Sunday, May 01, 2005

If, When and How.

Unfortunately, I have chosen to start this blogsite right in the middle of finals crunch. I have been pondering the repercussions of Peak Oil for I guess a month now and I have so many things I need to get out. I read that there are something like 8.5 million blogs like this out there. I wonder if the bulk of them have this 'I-gotta-get-it-out-there' energy curve where you see massive daily postings that gradually taper off to nothing. Maybe having to share finals with my need to elucidate will help flatten the curve.

The best bloggers I have seen take the time to quote others who have already written about the topic at hand. For now, when I talk about Peak Oil, I am going to assume that you have read some of the essays in the "Inevitable" column off to the right, or articles as you find them out in the main stream media. I just do not have the time right now to write but off the top of my head.

For me it is not a matter of 'if' this will happen. It seems that, even looked at simplistically, we are in a bind. The rate of new oil discoveries has been on decline since 1964. While they say there is still a lot of oil left, it is getting technologically harder to get out and economically less profitable - supply is on decline. On the demand side? Go out and look at traffic. Count the SUV's. I remember the day (you knew that was coming) when the car ads boasted the MPG's of the advertised vehicle at the bottom of the ad. Oh yes, China and India are joining the oil consuming world and they are both very thirsty. Oh, and p.s., we have done NOTHING as a nation to avert this disaster since Jimmy Carter first pointed that we need to look at it.


It is more a matter of when and how, specifically. After spending weeks in a 'the end is near' froth after reading essays like Kunstler's, or Bagaent's, or any of the numerable dismal websites devoted to this topic, I came across one written by Ran Prieur. It was like a glass of cool water on a hot day. The difference was in the timing of this event. On the one hand the potential immediacy and severity of the event, on the other, a more gradual sliding down. As Prieur puts it, “It won't be like falling off a cliff, more like rolling down a rocky hill." I'll let you read as I need to get going.

I e-mailed Prieur to thank him…

I just read your essay The Slow Crash and I think you
may have saved me. I have recently discovered the Peak Oil literature and had my paradigm shifted in a big way. Your essay is very well reasoned and the crash will probably be less dramatic than I had imagined.
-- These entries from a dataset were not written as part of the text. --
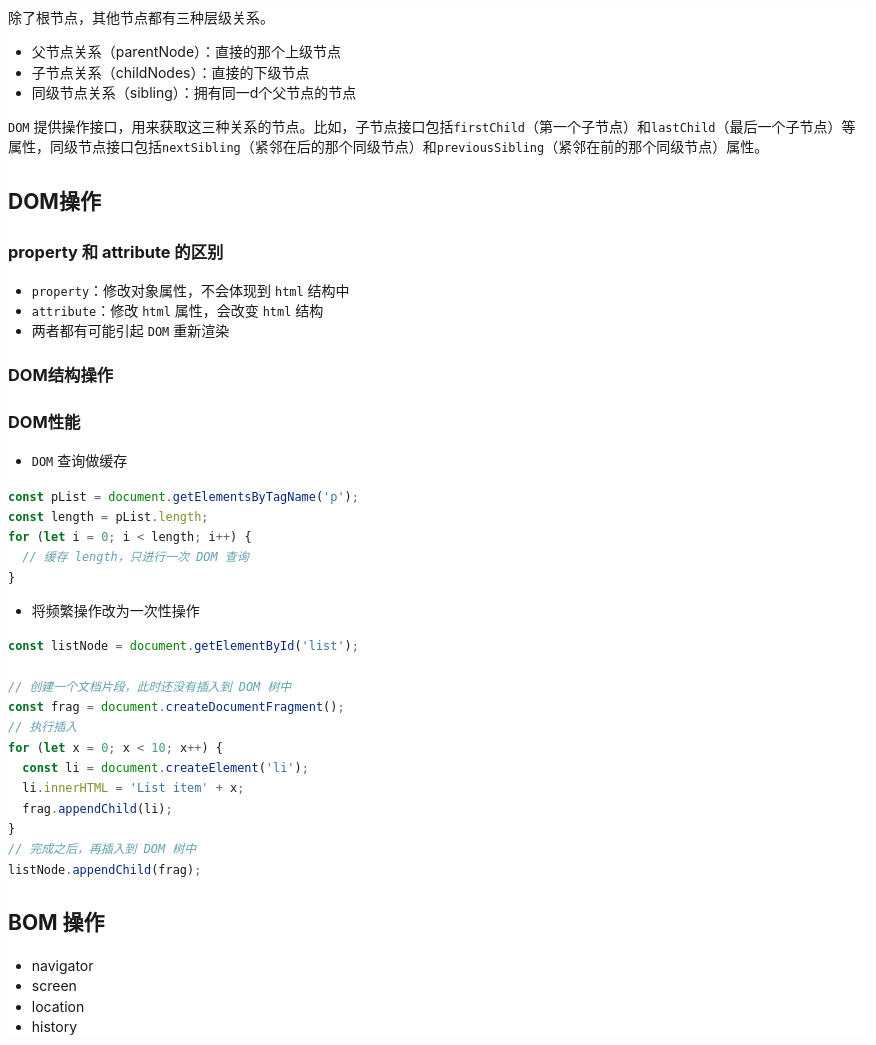 除了根节点，其他节点都有三种层级关系。

+ 父节点关系（parentNode）：直接的那个上级节点
+ 子节点关系（childNodes）：直接的下级节点
+ 同级节点关系（sibling）：拥有同一d个父节点的节点

`DOM` 提供操作接口，用来获取这三种关系的节点。比如，子节点接口包括`firstChild`（第一个子节点）和`lastChild`（最后一个子节点）等属性，同级节点接口包括`nextSibling`（紧邻在后的那个同级节点）和`previousSibling`（紧邻在前的那个同级节点）属性。

## DOM操作

### property 和 attribute 的区别

+ `property`：修改对象属性，不会体现到 `html` 结构中
+ `attribute`：修改 `html` 属性，会改变 `html` 结构
+ 两者都有可能引起 `DOM` 重新渲染

### DOM结构操作

### DOM性能

+ `DOM` 查询做缓存

``` javascript
const pList = document.getElementsByTagName('p');
const length = pList.length;
for (let i = 0; i < length; i++) {
  // 缓存 length，只进行一次 DOM 查询
}
```

+ 将频繁操作改为一次性操作

``` javascript
const listNode = document.getElementById('list');

// 创建一个文档片段，此时还没有插入到 DOM 树中
const frag = document.createDocumentFragment();
// 执行插入
for (let x = 0; x < 10; x++) {
  const li = document.createElement('li');
  li.innerHTML = 'List item' + x;
  frag.appendChild(li);
}
// 完成之后，再插入到 DOM 树中
listNode.appendChild(frag);
```

## BOM 操作

+ navigator
+ screen
+ location
+ history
I won’t be buying guns at any rate.

Thanks again,

Mike Plank




hi mike,

well, if i'm right i saved you, and if i'm wrong, and
it's a sudden hard crash, i may have killed you! :)
one thing i didn't mention, that makes me think it
will be slow, is that i think women have better
survival instincts than men, and none of the women i
know are worried, even if they've seen the peak oil
stuff. only very mechanical-thinking males are
worried.

Ran



I have noticed a similar phenomenon with some of the women with whom I have spoken.